■ Aim of the task:
In the data, find each line where the word "Allow" appears and list that line.

(Records drawn from a dataset)
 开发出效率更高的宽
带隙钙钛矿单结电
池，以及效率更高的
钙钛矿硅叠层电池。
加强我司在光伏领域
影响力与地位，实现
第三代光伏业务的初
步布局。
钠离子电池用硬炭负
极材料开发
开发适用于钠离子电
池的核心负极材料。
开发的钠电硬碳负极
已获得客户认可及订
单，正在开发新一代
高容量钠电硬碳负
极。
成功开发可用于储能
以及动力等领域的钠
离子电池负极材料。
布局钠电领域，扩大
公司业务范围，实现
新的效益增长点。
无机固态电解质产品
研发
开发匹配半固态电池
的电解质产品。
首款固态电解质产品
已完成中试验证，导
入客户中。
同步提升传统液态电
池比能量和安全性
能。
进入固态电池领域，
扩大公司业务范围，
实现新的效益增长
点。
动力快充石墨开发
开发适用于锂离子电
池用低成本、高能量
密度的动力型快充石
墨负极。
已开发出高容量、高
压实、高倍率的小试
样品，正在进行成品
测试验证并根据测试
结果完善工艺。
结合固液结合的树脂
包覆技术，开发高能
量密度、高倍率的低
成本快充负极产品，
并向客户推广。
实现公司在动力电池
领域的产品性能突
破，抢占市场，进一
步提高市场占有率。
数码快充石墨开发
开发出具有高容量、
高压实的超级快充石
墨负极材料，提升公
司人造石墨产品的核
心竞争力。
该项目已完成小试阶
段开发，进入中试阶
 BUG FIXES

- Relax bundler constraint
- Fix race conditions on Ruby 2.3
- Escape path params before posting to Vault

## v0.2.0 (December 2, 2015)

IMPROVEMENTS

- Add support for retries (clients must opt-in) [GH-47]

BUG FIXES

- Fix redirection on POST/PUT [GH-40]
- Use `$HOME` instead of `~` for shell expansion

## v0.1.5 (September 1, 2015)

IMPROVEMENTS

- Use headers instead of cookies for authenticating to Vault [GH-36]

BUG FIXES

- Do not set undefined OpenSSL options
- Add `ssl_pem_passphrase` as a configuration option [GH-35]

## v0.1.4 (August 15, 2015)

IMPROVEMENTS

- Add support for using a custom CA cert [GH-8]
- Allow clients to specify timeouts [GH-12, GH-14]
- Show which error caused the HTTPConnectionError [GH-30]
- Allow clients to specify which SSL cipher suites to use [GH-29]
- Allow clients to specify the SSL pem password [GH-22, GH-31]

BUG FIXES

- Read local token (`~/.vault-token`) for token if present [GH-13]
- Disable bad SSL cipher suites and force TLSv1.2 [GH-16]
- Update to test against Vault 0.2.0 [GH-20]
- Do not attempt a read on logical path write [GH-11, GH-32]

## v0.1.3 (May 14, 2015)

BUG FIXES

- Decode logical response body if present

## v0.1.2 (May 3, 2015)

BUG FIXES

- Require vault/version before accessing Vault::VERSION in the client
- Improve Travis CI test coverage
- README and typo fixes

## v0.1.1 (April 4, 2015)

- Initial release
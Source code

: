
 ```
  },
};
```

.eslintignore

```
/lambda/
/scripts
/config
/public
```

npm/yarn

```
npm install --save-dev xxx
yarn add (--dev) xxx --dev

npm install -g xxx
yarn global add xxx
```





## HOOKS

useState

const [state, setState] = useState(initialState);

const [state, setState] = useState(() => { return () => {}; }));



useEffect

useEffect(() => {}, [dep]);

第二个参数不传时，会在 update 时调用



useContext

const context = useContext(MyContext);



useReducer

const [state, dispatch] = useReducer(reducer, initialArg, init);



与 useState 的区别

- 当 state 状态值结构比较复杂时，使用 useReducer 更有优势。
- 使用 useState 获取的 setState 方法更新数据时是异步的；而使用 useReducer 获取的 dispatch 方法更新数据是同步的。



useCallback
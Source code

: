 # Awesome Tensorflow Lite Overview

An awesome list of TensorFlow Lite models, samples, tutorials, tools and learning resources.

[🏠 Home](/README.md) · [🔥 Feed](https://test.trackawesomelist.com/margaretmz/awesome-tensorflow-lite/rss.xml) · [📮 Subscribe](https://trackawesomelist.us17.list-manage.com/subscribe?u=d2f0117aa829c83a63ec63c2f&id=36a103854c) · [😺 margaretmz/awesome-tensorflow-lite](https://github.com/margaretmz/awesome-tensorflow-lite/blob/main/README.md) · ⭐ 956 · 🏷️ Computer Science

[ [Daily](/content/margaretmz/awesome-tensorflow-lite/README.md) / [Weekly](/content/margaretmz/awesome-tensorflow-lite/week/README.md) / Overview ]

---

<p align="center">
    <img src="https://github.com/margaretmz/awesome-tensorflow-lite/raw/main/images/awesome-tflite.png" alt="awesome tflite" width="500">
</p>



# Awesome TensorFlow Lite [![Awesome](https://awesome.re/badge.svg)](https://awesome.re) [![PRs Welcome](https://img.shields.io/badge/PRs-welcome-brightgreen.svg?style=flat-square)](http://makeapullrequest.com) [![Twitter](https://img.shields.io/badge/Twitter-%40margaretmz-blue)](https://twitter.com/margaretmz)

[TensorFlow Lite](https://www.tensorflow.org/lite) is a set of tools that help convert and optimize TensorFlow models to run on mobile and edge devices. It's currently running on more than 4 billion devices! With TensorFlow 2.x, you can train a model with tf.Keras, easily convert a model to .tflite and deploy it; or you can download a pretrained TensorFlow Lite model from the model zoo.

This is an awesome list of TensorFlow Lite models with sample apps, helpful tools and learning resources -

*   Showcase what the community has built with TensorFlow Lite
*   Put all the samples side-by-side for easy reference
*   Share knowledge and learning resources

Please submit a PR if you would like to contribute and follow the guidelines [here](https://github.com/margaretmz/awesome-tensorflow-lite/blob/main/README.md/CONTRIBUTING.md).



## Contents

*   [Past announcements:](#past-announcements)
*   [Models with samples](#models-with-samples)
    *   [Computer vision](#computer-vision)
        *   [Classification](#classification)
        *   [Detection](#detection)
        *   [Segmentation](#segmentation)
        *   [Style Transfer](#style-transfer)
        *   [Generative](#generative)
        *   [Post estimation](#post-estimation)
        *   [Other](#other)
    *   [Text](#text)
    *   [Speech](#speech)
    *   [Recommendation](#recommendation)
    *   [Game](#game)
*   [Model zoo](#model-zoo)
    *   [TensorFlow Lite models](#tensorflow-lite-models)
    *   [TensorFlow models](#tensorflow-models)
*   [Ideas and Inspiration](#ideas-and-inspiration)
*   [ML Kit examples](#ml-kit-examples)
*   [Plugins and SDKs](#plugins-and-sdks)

■ Response area:
- Allow clients to specify timeouts [GH-12, GH-14]
- Allow clients to specify which SSL cipher suites to use [GH-29]
- Allow clients to specify the SSL pem password [GH-22, GH-31]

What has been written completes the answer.